2026-01-28 22:10:41 +00:00 · 2026-01-28 22:10:41 +00:00 · 500b9ef2aa
commit 500b9ef2aa
parent 7bfb1729bf
11 changed files with 914 additions and 177 deletions
--- a/pipeline/pois/init.py
+++ b/pipeline/pois/init.py
--- a/pipeline/pois/main.py
+++ b/pipeline/pois/main.py
@ -0,0 +1,181 @@
+"""Single-pass POI extraction from OSM PBF file using pyosmium."""
+
+import json
+import urllib.request
+
+import osmium
+import polars as pl
+from tqdm import tqdm
+
+from .config import (
+    GB_PBF_FILE,
+    GEOFABRIK_GB_URL,
+    OSM_TAG_MAPPING,
+    OUTPUT_FILE,
+    TAG_KEYS_TO_CHECK,
+    UK_BBOX_EAST,
+    UK_BBOX_NORTH,
+    UK_BBOX_SOUTH,
+    UK_BBOX_WEST,
+)
+
+# Approximate element count for the GB PBF extract (for progress estimation).
+ESTIMATED_ELEMENTS = 500_000_000
+
+
+def download_pbf() -> None:
+    """Download Great Britain PBF extract from Geofabrik."""
+    GB_PBF_FILE.parent.mkdir(parents=True, exist_ok=True)
+    tmp = GB_PBF_FILE.with_suffix(".pbf.tmp")

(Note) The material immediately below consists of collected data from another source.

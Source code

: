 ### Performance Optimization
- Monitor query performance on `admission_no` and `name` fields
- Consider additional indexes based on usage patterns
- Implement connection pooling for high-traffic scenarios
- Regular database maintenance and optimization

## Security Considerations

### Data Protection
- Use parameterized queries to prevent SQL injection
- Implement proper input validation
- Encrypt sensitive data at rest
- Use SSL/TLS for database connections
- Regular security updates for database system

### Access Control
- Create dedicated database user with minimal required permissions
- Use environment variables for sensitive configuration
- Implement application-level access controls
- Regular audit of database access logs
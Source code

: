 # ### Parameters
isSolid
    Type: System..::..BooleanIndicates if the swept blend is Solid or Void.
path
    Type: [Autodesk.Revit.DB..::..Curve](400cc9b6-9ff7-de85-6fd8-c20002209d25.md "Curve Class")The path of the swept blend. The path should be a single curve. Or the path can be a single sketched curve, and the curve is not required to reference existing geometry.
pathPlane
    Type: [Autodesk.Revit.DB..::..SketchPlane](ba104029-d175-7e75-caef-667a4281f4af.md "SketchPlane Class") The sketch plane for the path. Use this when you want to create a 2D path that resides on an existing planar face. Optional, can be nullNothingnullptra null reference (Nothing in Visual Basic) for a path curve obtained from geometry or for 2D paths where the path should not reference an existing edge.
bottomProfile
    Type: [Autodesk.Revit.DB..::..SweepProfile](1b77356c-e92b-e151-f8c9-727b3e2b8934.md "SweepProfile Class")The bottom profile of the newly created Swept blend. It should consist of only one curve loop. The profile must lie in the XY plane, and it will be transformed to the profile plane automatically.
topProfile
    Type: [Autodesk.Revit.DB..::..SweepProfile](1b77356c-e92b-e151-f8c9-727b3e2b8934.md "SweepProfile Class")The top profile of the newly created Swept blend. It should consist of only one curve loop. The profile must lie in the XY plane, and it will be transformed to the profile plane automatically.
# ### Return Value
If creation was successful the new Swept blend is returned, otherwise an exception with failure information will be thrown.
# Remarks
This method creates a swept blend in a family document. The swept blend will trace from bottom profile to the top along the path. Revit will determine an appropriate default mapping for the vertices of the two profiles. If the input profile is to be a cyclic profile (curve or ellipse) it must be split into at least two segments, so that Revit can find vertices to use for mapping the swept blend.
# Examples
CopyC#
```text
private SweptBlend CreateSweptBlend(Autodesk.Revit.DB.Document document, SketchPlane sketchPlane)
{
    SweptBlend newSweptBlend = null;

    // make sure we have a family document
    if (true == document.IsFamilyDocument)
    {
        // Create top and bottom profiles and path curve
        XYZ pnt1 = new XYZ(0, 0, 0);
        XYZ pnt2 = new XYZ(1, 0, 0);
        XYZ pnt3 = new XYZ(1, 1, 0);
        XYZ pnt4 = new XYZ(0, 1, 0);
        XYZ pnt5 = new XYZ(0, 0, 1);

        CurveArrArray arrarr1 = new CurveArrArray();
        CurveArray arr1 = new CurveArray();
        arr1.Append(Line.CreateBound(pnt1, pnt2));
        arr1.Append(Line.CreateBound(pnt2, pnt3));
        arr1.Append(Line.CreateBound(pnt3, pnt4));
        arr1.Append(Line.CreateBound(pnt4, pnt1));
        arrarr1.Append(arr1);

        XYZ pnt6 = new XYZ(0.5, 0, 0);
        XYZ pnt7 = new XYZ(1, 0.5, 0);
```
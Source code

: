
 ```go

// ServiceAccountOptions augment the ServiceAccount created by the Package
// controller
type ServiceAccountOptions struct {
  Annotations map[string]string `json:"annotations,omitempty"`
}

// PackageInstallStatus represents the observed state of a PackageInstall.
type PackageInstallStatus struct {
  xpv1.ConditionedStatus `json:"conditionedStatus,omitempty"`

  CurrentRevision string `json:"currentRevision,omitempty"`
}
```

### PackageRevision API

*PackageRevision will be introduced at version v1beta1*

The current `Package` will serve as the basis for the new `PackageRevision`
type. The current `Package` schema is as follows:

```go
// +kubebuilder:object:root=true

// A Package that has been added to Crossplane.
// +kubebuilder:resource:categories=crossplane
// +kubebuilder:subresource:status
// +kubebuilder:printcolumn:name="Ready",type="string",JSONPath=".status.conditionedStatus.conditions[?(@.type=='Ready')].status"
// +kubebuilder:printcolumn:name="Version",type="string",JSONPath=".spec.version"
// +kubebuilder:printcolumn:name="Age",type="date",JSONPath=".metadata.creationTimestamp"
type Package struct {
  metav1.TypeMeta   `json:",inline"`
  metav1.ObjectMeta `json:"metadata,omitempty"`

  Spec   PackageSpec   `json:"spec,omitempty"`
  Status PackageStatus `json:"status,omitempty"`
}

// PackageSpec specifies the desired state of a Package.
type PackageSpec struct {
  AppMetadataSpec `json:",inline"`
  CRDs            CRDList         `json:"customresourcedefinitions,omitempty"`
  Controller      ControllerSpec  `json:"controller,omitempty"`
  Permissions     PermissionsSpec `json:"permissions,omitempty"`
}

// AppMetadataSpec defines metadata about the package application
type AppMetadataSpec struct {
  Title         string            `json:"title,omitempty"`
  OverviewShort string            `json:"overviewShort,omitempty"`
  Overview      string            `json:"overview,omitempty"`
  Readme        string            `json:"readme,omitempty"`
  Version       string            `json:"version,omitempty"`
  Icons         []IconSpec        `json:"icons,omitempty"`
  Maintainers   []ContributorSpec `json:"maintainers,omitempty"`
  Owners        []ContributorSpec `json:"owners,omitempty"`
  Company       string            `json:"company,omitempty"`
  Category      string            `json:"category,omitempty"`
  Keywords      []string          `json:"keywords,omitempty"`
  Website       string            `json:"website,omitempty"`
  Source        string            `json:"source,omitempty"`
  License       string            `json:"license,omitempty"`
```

+    print(f"Downloading {GEOFABRIK_GB_URL}")
+
+    with (
+        tqdm(unit="B", unit_scale=True, desc="Downloading") as bar,
+        urllib.request.urlopen(GEOFABRIK_GB_URL) as resp,
+        open(tmp, "wb") as f,
+    ):
+        length = resp.headers.get("Content-Length")
+        if length:
+            bar.total = int(length)
+        while chunk := resp.read(1 << 20):
+            f.write(chunk)
+            bar.update(len(chunk))
+
+    tmp.rename(GB_PBF_FILE)
+    print(f"Saved to {GB_PBF_FILE}")
+
+
+class POIHandler(osmium.SimpleHandler):
+    """Streams OSM data, filters to UK bbox, extracts matching POIs."""
+
+    def __init__(self, progress: tqdm) -> None:
+        super().__init__()
+        self.pois: list[dict] = []
+        self._poi_count = 0
+        self._progress = progress
+
+    def _in_uk(self, lat: float, lon: float) -> bool:
+        return (
+            UK_BBOX_SOUTH <= lat <= UK_BBOX_NORTH
+            and UK_BBOX_WEST <= lon <= UK_BBOX_EAST
+        )
+
+    def _match_tags(self, tags: osmium.osm.TagList) -> str | None:
+        for key in TAG_KEYS_TO_CHECK:
+            if key in tags:
+                value = tags[key]
+                if value in TAG_KEYS_TO_CHECK[key]:
+                    return OSM_TAG_MAPPING[(key, value)]
+        return None
+
+    def _get_name(self, tags: osmium.osm.TagList) -> str:
+        return tags.get("name:en", tags.get("name", ""))
+
+    def _tags_to_json(self, tags: osmium.osm.TagList) -> str:
+        return json.dumps({tag.k: tag.v for tag in tags})
+
+    def _add_poi(
+        self, osm_id: str, tags: osmium.osm.TagList, category: str, lat: float, lng: float
+    ) -> None:
+        self.pois.append(
+            {
+                "id": osm_id,
+                "name": self._get_name(tags),
+                "category": category,
+                "lat": lat,
+                "lng": lng,
+                "osm_tags": self._tags_to_json(tags),
+            }
+        )
+        self._poi_count += 1
+        self._progress.set_postfix(pois=f"{self._poi_count:,}", refresh=False)
+
+    def _tick(self) -> None:
+        self._progress.update(1)
+
+    def node(self, n: osmium.osm.Node) -> None:
+        self._tick()
+        if not n.location.valid:
+            return
+        lat, lon = n.location.lat, n.location.lon
+        if not self._in_uk(lat, lon):
+            return
+        category = self._match_tags(n.tags)
+        if category:
+            self._add_poi(f"n{n.id}", n.tags, category, lat, lon)
+
+    def way(self, w: osmium.osm.Way) -> None:
+        self._tick()
+        category = self._match_tags(w.tags)
+        if not category:
+            return
+
+        lats = []
+        lons = []
+        for node in w.nodes:
+            try:
+                lats.append(node.location.lat)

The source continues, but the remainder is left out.